Besfort Zeneli will try to extend Union Saint-Gilloise’s momentum when his side hosts Gent at Stade Joseph Marien on Wednesday 22 April 2026, kickoff 20:30, in a Pro League fixture that doubles as a check on a rare home streak.
Union come in on the back of a 2-1 victory over Club Brugge at the same ground and riding nine consecutive Pro League home wins, a run that matters because the visitors have not beaten Union in any of their last ten meetings. The two clubs’ most recent clash at Stade Joseph Marien finished 1-1, and across the 10 most recent head-to-heads Union won five and the other five ended in draws.
The numbers underline why this is more than routine. Over their previous 10 games Union averaged 1.6 goals, 5.0 shots on target and 14.6 attempts while keeping opponents to 0.6 goals on average and conceding only two shots on goal per match; possession sat at 52.9 percent and they earned 6.1 corners a game. Besfort Zeneli, Ross Sykes and Guilherme Smith led Union’s scoring in that span with three goals each, while Zeneli and Anan Khalaili provided three assists apiece. Gent enter having won four, lost four and drawn two in their last 10, averaging 1.4 goals from 11.9 attempts and 4.3 shots on target, with Max Dean the club’s top strike threat on six goals in that sequence.
Context sharpens the stakes: Union’s recent victory over Club Brugge not only extended the home streak but also reinforced a defensive solidity that has made them hard to beat at Stade Joseph Marien. Gent, by contrast, have been more volatile — capable of scoring through the form of Dean and Wilfried Kanga but also vulnerable, conceding 1.5 goals on average and giving opponents 13.5 attempts and 4.5 shots on goal per game across their last 10.
Tactics and match-up details add friction. In previous meetings Union lined up in a 4-4-2 with Kjell Scherpen starting in goal; Gent used a 3-4-3 with Davy Roef between the posts. Those shapes help explain the contest: Union’s extra possession and compact defensive numbers project control in midfield and fewer clear chances for Gent, while Gent’s 3-4-3 invites transitions that play to Max Dean’s scoring form. The last result — a 1-1 draw at Joseph Marien — shows Gent can still take a point even without dominating the stats.
Betting markets have already weighed the balance: a preview suggested Union Saint-Gilloise -1.25 at odds of 1.98, noting that a one-goal Union win would return half the stake while a two-goal triumph would make the bet a winner.

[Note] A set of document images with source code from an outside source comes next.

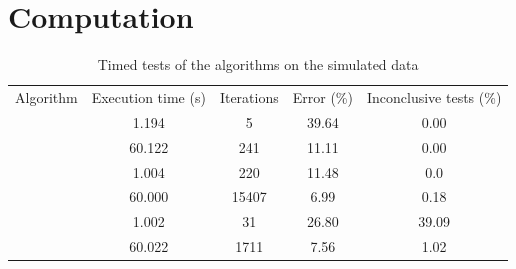 \newpage
\section{Computation}
\label{sec:timed}
\begin{table}[htbp]
\centering
\begin{tabular}{|c|c|c|c|c|}
\hline
Algorithm & Execution time (s) & Iterations & Error (\%) & Inconclusive tests (\%)  \\ \hhline{|=|=|=|=|=|}
\multirow{ 2}{*}{\adaB} & 1.194 & 5 & 39.64 & 0.00  \\\cline{2-5}
& 60.122 & 241 &  11.11 & 0.00  \\ \Xhline{1pt}
\multirow{ 2}{*}{\adaN} & 1.004 & 220 & 11.48  & 0.0 \\\cline{2-5}
& 60.000 & 15407 &  6.99 & 0.18  \\ \Xhline{1pt}
\multirow{ 2}{*}{\squintB} & 1.002 & 31 & 26.80  & 39.09\\\cline{2-5}
 & 60.022 & 1711 &  7.56  &  1.02\\ \hline
\end{tabular}
\caption{Timed tests of the algorithms on the simulated data}
\label{tbl:GDTime}
\end{table}

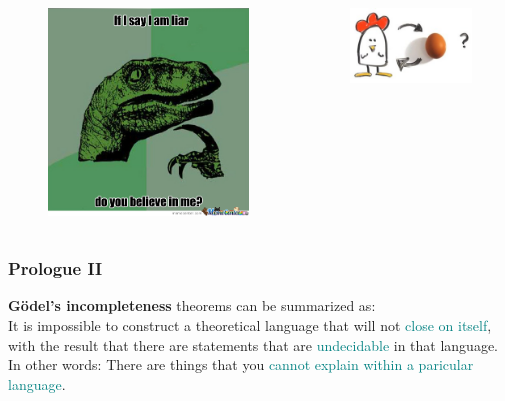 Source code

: \documentclass[
	11pt,
	aspectratio=169,
]{beamer}
\begin{document}
\begin{frame}
\begin{columns}
\begin{figure}
				\includegraphics[width=\textwidth]{resources/liar.jpg}
			\end{figure}
			\begin{figure}
				\includegraphics[width=\textwidth]{resources/chickenegg.jpg}
			\end{figure}
	\end{columns}
\end{frame}

\begin{frame}
\frametitle{Prologue II}
	{\textbf{Gödel's incompleteness} theorems can be summarized as: \\
		It is impossible to construct a theoretical language that will not \textcolor{teal}{close on itself}, with the result that there are statements that are \textcolor{teal}{undecidable} in that language.} \\
	\vspace{0.5cm}
	{In other words: There are things that you \textcolor{teal}{cannot explain within a paricular language}.}
	
\end{frame}
\end{document}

That market captures the central tension of the night — Union look favored to win at home but the margin matters to punters and to both teams’ season calculations.
The single question that will decide whether Union’s home streak becomes a story of dominance or of narrow escapes is simple: can Gent’s Max Dean find the goals that have eluded them against Union in recent years and unsettle a defence that has conceded just 0.6 goals on average in Union’s last 10? If he does, the match will be open; if he does not, Union’s unbeaten run versus Gent and their nine-match home string point to another home victory.